The MIF: Cleantech and Beyond

Ikei’s project is being supported by the McGill Innovation Fund as it moves from the laboratory into the commercial space. “The MIF have very generously supported Ikei to assist with the experiments that are going to inform us about how these sensors are going to work in an actual agricultural setting and what are the problems that we need to solve before that happens,” remarked Szkopek.

“It is a very important step to make this leap from something that works in a laboratory to something that works in the real world, and this transition is an incredibly difficult one to make because there's so much that it is unknown,” he added.
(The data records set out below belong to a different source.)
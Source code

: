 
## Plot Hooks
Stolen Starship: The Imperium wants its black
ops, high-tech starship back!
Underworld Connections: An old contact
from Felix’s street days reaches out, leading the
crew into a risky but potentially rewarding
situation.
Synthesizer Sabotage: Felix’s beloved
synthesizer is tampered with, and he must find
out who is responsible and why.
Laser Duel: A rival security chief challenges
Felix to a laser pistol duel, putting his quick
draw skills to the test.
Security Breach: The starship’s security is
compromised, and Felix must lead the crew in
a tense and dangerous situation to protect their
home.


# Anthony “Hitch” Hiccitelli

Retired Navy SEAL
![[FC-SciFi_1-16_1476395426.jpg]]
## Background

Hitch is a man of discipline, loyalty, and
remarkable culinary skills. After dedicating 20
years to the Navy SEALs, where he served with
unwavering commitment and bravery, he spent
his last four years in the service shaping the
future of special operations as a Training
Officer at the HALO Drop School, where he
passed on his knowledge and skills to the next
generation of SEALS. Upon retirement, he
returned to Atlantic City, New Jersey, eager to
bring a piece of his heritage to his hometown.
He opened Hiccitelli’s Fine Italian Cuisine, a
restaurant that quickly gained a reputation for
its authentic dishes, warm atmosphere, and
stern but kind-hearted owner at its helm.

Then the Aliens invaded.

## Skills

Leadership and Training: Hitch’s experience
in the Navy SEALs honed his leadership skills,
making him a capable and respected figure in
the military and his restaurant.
Ikei received both the discover stage award worth $25,000 and the Cleantech supplemental award, worth an additional $40,000, sponsored by McGill alum Marc Boghossian. On top of the award money, Ikei received their own MIF research advisory board (RAB) to aid the transition from the lab to the market. With experts from the agricultural and food service sectors, as well as the investment community helping to provide insight on how to develop Ikei.

“If everything goes well with cycled water agriculture, we want to expand to other applications. One of the other applications that we can potentially explore is wastewater management which can be used in many different countries across the world in making sure that water is up to a decent quality before being thrown out into the environment,” concluded Tran.